The hub of the commercial and financial industry for the South, Atlanta, Georgia, in recent years had seen its average home prices rise seemingly with no end in sight. Of course, like so many other rising markets, the Atlanta real estate market saw its bubble burst with the onset of the U.S. financial crisis and recession.
Though prices have been falling for the past year and seemed to be near reaching a bottom, the most current figures show that real estate in Atlanta is not quite out of the woods yet. In September, according the Atlanta Journal-Constitution, sales volume in the city was down by 4% year over year, despite being up nationally as many buyers are lured back into the market by low prices and incentives for a government program that grants tax rebates of up to $8,000 to many homebuyers.
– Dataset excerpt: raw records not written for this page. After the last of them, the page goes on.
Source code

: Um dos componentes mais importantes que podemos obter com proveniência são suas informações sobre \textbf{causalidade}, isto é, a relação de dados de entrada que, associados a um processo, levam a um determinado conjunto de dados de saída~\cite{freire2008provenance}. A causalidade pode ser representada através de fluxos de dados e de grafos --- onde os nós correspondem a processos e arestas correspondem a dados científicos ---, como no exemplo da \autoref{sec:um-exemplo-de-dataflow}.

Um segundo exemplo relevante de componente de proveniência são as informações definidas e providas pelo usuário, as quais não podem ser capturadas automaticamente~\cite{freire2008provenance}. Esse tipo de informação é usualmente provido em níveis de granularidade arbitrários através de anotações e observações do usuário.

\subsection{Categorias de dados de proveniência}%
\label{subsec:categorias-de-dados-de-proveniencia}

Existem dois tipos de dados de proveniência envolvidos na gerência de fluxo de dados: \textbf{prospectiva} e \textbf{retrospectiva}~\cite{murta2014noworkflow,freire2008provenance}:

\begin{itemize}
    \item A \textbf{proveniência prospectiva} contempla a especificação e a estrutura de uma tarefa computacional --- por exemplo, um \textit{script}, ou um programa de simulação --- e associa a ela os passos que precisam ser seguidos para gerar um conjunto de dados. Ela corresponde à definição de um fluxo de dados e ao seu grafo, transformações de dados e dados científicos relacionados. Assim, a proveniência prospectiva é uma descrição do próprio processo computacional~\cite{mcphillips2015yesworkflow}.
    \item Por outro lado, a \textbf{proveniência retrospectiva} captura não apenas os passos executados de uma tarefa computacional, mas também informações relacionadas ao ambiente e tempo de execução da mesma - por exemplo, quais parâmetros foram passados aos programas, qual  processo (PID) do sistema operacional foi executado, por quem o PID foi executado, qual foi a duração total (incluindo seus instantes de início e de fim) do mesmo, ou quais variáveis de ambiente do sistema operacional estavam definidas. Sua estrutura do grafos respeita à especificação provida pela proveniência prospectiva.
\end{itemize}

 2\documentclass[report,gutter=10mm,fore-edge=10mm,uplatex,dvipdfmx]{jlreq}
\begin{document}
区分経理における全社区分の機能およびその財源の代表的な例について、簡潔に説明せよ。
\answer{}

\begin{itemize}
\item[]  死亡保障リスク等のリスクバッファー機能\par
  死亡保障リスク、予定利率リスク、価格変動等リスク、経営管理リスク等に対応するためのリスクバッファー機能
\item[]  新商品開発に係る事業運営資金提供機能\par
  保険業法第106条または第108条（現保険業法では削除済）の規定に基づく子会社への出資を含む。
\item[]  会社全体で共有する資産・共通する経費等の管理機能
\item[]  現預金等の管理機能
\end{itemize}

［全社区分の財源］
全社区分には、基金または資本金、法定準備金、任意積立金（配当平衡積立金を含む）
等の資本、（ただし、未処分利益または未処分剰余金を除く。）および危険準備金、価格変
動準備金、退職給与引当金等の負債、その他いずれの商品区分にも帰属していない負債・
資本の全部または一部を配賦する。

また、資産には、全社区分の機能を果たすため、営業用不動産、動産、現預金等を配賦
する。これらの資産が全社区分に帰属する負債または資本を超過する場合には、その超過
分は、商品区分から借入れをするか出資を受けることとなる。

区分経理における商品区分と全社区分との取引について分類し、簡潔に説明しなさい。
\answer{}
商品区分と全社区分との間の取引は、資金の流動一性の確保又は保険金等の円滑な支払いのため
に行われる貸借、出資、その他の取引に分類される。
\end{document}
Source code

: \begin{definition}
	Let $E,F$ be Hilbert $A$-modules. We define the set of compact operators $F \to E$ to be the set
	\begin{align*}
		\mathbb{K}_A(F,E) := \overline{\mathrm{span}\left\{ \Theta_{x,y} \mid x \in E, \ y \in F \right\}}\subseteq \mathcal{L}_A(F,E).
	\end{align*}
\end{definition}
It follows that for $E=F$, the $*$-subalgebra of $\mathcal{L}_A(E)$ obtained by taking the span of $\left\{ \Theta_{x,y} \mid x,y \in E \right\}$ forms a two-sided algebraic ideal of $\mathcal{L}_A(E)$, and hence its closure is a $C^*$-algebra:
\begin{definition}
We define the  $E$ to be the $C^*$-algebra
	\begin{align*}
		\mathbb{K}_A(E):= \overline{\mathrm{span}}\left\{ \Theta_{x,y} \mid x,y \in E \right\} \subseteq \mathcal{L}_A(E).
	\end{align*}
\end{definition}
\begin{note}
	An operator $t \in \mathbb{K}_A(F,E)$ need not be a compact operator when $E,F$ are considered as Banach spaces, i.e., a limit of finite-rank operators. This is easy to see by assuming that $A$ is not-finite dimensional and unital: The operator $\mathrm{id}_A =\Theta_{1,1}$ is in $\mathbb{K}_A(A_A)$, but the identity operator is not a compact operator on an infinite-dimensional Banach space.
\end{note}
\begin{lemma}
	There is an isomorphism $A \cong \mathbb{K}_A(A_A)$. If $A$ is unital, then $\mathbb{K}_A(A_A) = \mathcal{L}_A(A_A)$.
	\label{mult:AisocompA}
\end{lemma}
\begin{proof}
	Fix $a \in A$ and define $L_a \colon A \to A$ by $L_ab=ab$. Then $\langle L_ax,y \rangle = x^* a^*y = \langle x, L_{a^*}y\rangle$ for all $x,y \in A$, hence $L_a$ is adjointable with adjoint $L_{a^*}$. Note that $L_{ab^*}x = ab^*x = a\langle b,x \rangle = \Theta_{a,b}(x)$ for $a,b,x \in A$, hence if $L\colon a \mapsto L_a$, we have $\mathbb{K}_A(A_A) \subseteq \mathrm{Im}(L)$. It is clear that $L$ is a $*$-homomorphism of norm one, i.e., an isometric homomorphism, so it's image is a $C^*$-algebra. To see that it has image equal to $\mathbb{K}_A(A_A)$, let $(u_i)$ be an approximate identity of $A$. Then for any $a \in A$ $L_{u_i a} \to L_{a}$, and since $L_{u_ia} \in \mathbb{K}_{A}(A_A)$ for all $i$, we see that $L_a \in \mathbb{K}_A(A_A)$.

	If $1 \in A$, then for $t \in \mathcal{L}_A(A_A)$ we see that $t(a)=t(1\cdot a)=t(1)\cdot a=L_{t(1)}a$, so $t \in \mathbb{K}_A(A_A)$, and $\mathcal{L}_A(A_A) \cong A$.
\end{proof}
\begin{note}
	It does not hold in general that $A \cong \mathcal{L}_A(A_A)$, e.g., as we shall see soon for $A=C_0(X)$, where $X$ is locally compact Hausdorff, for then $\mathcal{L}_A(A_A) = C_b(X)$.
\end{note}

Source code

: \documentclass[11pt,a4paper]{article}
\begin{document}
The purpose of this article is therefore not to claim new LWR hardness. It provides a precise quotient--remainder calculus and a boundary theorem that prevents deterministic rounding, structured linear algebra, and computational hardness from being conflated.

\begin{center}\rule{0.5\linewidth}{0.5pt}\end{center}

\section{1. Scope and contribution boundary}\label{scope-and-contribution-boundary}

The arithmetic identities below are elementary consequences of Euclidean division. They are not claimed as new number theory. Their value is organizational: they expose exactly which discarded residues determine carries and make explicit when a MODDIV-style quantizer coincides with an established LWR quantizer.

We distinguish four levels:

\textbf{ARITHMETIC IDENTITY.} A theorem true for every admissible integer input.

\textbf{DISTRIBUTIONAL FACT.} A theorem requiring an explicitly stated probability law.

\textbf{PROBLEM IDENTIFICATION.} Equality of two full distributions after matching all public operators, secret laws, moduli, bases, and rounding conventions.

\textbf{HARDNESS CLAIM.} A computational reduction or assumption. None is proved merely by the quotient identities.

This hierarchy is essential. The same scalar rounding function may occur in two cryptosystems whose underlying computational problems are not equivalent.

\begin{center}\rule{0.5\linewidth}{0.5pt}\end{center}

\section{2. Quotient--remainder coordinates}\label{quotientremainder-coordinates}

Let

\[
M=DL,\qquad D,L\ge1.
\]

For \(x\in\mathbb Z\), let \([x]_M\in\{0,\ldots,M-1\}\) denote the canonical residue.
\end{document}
The median sales price in Atlanta was also down , this by 13% year over year. There are many reasons that can be attributed to Atlanta's lag in catching up with the national improvement, foremost of which could be its still double-digit unemployment rate. Seven other major cities also reported falls in sales volume from 2008 figures.
But local realtors caution not to read too heavily into the most recent data, noting that September 2008 could have been particularly strong for an unknown reason, and reminding those looking for homes for sale in Atlanta that these cycles can fluctuate wildly from month to month. Roger Tutterow, professor of economics at Mercer University's Stetson School of Business, told the AJC, “I just can’t image Atlanta is that far out of whack with what is actually happening nationally. I would caution us not to read too much into one month’s data.”